- YOUR OBJECTIVE -
Repeat word for word the opening stretch of the entries, from the first line through the line containing "Easy inline test writing.".

- SOURCE RECORDS -
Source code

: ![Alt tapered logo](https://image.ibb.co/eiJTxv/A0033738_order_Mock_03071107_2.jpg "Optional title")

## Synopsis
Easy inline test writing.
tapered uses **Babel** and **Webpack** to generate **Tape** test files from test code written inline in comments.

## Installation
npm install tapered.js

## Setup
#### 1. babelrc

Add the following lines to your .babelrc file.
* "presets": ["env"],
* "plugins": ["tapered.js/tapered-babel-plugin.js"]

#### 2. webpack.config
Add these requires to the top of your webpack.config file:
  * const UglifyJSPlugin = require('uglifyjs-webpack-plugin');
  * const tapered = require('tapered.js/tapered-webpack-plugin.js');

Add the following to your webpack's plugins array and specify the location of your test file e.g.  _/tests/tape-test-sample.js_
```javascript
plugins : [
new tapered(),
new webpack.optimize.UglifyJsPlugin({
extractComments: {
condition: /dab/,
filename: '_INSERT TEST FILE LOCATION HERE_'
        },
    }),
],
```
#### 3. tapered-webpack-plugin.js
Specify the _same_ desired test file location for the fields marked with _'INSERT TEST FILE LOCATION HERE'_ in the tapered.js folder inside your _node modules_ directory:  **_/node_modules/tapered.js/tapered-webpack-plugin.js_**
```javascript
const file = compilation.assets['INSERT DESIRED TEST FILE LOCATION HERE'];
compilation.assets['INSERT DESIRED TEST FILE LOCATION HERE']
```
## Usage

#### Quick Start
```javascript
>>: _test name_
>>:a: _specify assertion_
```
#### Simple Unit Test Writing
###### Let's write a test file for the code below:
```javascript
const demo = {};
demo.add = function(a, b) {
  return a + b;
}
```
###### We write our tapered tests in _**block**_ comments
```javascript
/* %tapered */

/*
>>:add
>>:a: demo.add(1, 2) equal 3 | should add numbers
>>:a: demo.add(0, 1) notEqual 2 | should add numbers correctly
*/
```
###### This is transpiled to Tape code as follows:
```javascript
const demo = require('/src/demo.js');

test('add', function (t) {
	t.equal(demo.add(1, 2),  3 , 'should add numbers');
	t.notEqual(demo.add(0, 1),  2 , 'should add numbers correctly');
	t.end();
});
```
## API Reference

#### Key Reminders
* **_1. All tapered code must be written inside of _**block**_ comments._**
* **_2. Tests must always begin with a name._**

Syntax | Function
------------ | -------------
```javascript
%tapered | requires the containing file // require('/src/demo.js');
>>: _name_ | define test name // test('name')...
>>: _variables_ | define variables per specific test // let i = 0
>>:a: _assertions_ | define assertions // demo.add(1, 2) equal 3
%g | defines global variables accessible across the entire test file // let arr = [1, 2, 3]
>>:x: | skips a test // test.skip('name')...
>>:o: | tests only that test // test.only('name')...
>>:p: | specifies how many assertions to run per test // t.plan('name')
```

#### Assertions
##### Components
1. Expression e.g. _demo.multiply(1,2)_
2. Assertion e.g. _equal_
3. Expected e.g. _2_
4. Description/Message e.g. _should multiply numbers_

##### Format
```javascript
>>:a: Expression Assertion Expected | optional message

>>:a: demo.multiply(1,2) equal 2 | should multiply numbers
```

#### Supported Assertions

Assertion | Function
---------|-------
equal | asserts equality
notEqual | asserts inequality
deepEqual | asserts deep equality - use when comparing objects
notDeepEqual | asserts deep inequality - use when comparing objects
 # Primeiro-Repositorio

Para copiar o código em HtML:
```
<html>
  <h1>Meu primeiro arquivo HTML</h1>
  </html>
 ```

- TASK RESPONSE -
Source code

: ![Alt tapered logo](https://image.ibb.co/eiJTxv/A0033738_order_Mock_03071107_2.jpg "Optional title")

## Synopsis
Easy inline test writing.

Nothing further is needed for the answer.